§ **About this exercise**
Output all of the data verbatim.

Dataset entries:
######

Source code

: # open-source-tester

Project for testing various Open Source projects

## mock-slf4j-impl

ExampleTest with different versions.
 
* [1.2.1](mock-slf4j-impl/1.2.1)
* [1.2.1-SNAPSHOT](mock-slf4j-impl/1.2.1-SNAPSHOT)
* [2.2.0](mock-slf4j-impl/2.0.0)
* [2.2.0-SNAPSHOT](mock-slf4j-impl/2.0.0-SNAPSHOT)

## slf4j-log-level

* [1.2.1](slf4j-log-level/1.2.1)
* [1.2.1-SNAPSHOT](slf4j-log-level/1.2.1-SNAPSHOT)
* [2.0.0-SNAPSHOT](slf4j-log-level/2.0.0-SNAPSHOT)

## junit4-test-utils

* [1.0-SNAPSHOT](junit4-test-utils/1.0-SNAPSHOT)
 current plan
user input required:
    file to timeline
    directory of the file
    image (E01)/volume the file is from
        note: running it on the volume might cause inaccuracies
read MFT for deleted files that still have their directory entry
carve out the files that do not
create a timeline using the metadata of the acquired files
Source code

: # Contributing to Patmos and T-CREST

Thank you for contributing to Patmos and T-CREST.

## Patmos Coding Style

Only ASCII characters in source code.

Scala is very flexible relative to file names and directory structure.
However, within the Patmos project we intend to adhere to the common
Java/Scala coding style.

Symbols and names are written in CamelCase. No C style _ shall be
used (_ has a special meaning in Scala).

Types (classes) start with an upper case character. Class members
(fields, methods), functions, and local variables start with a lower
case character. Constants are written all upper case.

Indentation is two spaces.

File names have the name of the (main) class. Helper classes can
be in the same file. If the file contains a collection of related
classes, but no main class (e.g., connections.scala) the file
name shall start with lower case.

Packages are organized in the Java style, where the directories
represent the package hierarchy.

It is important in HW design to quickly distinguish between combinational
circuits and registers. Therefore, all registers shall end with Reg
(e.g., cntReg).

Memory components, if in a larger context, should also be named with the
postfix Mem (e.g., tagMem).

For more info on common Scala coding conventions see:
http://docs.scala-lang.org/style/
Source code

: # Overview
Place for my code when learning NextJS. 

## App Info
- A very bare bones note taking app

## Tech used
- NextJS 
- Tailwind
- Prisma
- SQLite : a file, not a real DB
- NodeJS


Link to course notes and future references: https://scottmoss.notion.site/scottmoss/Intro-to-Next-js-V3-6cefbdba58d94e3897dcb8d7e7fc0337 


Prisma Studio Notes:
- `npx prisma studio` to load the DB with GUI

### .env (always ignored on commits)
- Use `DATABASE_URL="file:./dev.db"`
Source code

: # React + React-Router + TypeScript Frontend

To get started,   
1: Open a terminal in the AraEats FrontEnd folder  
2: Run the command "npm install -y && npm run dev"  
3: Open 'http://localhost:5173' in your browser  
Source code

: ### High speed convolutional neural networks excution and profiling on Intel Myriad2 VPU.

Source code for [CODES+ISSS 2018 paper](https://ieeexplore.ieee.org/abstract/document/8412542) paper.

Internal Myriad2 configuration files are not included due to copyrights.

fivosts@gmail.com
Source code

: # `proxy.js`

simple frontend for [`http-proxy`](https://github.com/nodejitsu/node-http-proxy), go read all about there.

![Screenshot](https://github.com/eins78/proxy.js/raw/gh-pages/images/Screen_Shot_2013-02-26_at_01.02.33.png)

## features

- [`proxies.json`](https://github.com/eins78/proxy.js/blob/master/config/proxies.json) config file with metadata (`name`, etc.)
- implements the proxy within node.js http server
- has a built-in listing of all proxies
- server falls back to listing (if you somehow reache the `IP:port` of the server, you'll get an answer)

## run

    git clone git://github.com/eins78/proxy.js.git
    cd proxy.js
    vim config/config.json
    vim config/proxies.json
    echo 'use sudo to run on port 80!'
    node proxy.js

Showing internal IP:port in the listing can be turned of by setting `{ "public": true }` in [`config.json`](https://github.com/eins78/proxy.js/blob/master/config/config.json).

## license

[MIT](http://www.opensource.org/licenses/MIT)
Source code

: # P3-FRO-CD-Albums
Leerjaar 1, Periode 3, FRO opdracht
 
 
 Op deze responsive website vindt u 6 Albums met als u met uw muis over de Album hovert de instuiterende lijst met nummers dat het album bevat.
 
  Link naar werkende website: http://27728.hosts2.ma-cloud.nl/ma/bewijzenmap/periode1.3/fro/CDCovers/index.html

######

§ **Response to the task**
Source code

: # open-source-tester

Project for testing various Open Source projects

## mock-slf4j-impl

ExampleTest with different versions.
 
* [1.2.1](mock-slf4j-impl/1.2.1)
* [1.2.1-SNAPSHOT](mock-slf4j-impl/1.2.1-SNAPSHOT)
* [2.2.0](mock-slf4j-impl/2.0.0)
* [2.2.0-SNAPSHOT](mock-slf4j-impl/2.0.0-SNAPSHOT)

## slf4j-log-level

* [1.2.1](slf4j-log-level/1.2.1)
* [1.2.1-SNAPSHOT](slf4j-log-level/1.2.1-SNAPSHOT)
* [2.0.0-SNAPSHOT](slf4j-log-level/2.0.0-SNAPSHOT)

## junit4-test-utils

* [1.0-SNAPSHOT](junit4-test-utils/1.0-SNAPSHOT)
 current plan
user input required:
    file to timeline
    directory of the file
    image (E01)/volume the file is from
        note: running it on the volume might cause inaccuracies
read MFT for deleted files that still have their directory entry
carve out the files that do not
create a timeline using the metadata of the acquired files
Source code

: # Contributing to Patmos and T-CREST

Thank you for contributing to Patmos and T-CREST.

## Patmos Coding Style

Only ASCII characters in source code.

Scala is very flexible relative to file names and directory structure.
However, within the Patmos project we intend to adhere to the common
Java/Scala coding style.

Symbols and names are written in CamelCase. No C style _ shall be
used (_ has a special meaning in Scala).

Types (classes) start with an upper case character. Class members
(fields, methods), functions, and local variables start with a lower
case character. Constants are written all upper case.

Indentation is two spaces.

File names have the name of the (main) class. Helper classes can
be in the same file. If the file contains a collection of related
classes, but no main class (e.g., connections.scala) the file
name shall start with lower case.

Packages are organized in the Java style, where the directories
represent the package hierarchy.

It is important in HW design to quickly distinguish between combinational
circuits and registers. Therefore, all registers shall end with Reg
(e.g., cntReg).

Memory components, if in a larger context, should also be named with the
postfix Mem (e.g., tagMem).

For more info on common Scala coding conventions see:
http://docs.scala-lang.org/style/
Source code

: # Overview
Place for my code when learning NextJS. 

## App Info
- A very bare bones note taking app

## Tech used
- NextJS 
- Tailwind
- Prisma
- SQLite : a file, not a real DB
- NodeJS


Link to course notes and future references: https://scottmoss.notion.site/scottmoss/Intro-to-Next-js-V3-6cefbdba58d94e3897dcb8d7e7fc0337 


Prisma Studio Notes:
- `npx prisma studio` to load the DB with GUI

### .env (always ignored on commits)
- Use `DATABASE_URL="file:./dev.db"`
Source code

: # React + React-Router + TypeScript Frontend

To get started,   
1: Open a terminal in the AraEats FrontEnd folder  
2: Run the command "npm install -y && npm run dev"  
3: Open 'http://localhost:5173' in your browser  
Source code

: ### High speed convolutional neural networks excution and profiling on Intel Myriad2 VPU.

Source code for [CODES+ISSS 2018 paper](https://ieeexplore.ieee.org/abstract/document/8412542) paper.

Internal Myriad2 configuration files are not included due to copyrights.

fivosts@gmail.com
Source code

: # `proxy.js`

simple frontend for [`http-proxy`](https://github.com/nodejitsu/node-http-proxy), go read all about there.

![Screenshot](https://github.com/eins78/proxy.js/raw/gh-pages/images/Screen_Shot_2013-02-26_at_01.02.33.png)

## features

- [`proxies.json`](https://github.com/eins78/proxy.js/blob/master/config/proxies.json) config file with metadata (`name`, etc.)
- implements the proxy within node.js http server
- has a built-in listing of all proxies
- server falls back to listing (if you somehow reache the `IP:port` of the server, you'll get an answer)

## run

    git clone git://github.com/eins78/proxy.js.git
    cd proxy.js
    vim config/config.json
    vim config/proxies.json
    echo 'use sudo to run on port 80!'
    node proxy.js

Showing internal IP:port in the listing can be turned of by setting `{ "public": true }` in [`config.json`](https://github.com/eins78/proxy.js/blob/master/config/config.json).

## license

[MIT](http://www.opensource.org/licenses/MIT)
Source code

: # P3-FRO-CD-Albums
Leerjaar 1, Periode 3, FRO opdracht
 
 
 Op deze responsive website vindt u 6 Albums met als u met uw muis over de Album hovert de instuiterende lijst met nummers dat het album bevat.
 
  Link naar werkende website: http://27728.hosts2.ma-cloud.nl/ma/bewijzenmap/periode1.3/fro/CDCovers/index.html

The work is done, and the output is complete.